GIVEN ENTRIES Start Marker

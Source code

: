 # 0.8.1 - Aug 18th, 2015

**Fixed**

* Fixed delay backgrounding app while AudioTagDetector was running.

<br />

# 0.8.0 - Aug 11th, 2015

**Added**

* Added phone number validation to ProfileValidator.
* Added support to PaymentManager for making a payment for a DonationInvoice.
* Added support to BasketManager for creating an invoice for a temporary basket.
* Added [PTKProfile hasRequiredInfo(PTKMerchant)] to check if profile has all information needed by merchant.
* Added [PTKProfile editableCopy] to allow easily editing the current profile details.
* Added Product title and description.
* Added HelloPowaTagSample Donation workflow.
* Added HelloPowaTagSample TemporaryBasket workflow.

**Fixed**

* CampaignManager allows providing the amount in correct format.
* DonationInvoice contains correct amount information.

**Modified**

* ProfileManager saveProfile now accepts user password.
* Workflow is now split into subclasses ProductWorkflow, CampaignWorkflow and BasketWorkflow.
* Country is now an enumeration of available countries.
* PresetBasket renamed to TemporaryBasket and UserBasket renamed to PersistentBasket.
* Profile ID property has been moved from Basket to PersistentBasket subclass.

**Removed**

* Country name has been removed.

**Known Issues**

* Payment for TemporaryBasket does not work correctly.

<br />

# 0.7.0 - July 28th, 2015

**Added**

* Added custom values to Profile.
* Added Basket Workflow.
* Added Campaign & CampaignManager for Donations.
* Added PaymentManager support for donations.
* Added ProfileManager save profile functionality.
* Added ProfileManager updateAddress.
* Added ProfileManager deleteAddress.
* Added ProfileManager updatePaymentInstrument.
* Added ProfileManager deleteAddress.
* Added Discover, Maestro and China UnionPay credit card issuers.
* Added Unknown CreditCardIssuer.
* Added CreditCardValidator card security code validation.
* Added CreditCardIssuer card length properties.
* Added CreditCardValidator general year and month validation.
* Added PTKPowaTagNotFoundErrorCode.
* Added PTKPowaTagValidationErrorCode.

GIVEN ENTRIES End Marker

> _WORK INSTRUCTION_
Transcribe the lines from the first line of the records through the line that contains "for a DonationInvoice.", both included, and add nothing else.

> _YOUR RESPONSE_
Source code

: # 0.8.1 - Aug 18th, 2015

**Fixed**

* Fixed delay backgrounding app while AudioTagDetector was running.

<br />

# 0.8.0 - Aug 11th, 2015

**Added**

* Added phone number validation to ProfileValidator.
* Added support to PaymentManager for making a payment for a DonationInvoice.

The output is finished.